WHAT IS EXPECTED |
Report the lines of the data below that contain the string "Cartographic".

DATASET |
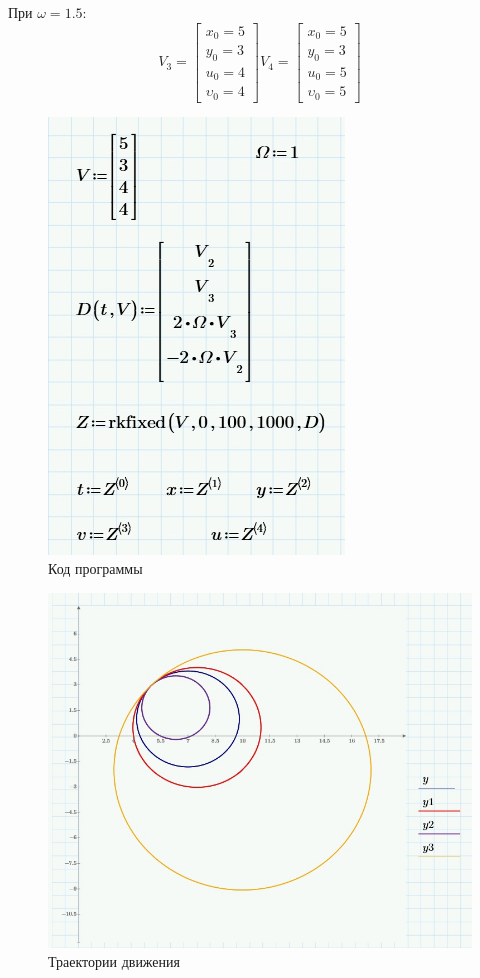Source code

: \documentclass[a4paper, 14pt]{extarticle}
\begin{document}
		При $\omega = 1.5$:
		\[
			V_3 = \begin{bmatrix}x_0=5\\y_0=3\\u_0=4\\\upsilon_0=4\end{bmatrix}
			V_4 = \begin{bmatrix}x_0=5\\y_0=3\\u_0=5\\\upsilon_0=5\end{bmatrix}
		\]
		\begin{figure}[H]
			\centering
			\includegraphics[width = .7\linewidth]{4.jpg}
			\caption{Код программы}
		\end{figure}
		\begin{figure}[H]
			\centering
			\includegraphics[width = \linewidth]{1.jpg}
			\caption{Траектории движения}
		\end{figure}
\end{document}

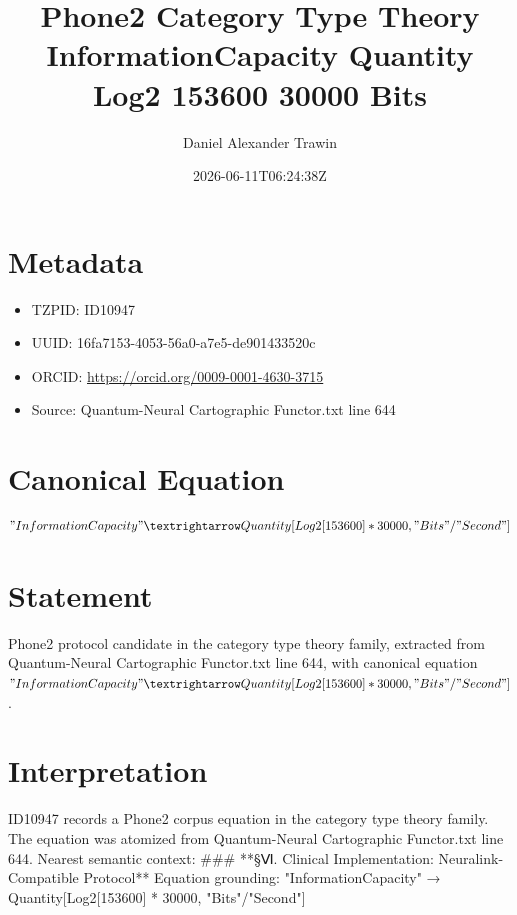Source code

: \documentclass[11pt]{article}
\title{Phone2 Category Type Theory InformationCapacity Quantity Log2 153600 30000 Bits}
\author{Daniel Alexander Trawin}
\date{2026-06-11T06:24:38Z}
\begin{document}
\maketitle
\section*{Metadata}
\begin{itemize}
\item TZPID: ID10947
\item UUID: 16fa7153-4053-56a0-a7e5-de901433520c
\item ORCID: \url{https://orcid.org/0009-0001-4630-3715}
\item Source: Quantum-Neural Cartographic Functor.txt line 644
\end{itemize}
\section*{Canonical Equation}
\[
"InformationCapacity" → Quantity[Log2[153600] * 30000, "Bits"/"Second"]
\]
\section*{Statement}
Phone2 protocol candidate in the category type theory family, extracted from Quantum-Neural Cartographic Functor.txt line 644, with canonical equation $"InformationCapacity" → Quantity[Log2[153600] * 30000, "Bits"/"Second"]$.
\section*{Interpretation}
ID10947 records a Phone2 corpus equation in the category type theory family. The equation was atomized from Quantum-Neural Cartographic Functor.txt line 644. Nearest semantic context: ### **§Ⅵ. Clinical Implementation: Neuralink-Compatible Protocol** Equation grounding: "InformationCapacity" → Quantity[Log2[153600] * 30000, "Bits"/"Second"]
\end{document}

RESPONSE TO THE TASK |
\item Source: Quantum-Neural Cartographic Functor.txt line 644
Phone2 protocol candidate in the category type theory family, extracted from Quantum-Neural Cartographic Functor.txt line 644, with canonical equation $"InformationCapacity" → Quantity[Log2[153600] * 30000, "Bits"/"Second"]$.
ID10947 records a Phone2 corpus equation in the category type theory family. The equation was atomized from Quantum-Neural Cartographic Functor.txt line 644. Nearest semantic context: ### **§Ⅵ. Clinical Implementation: Neuralink-Compatible Protocol** Equation grounding: "InformationCapacity" → Quantity[Log2[153600] * 30000, "Bits"/"Second"]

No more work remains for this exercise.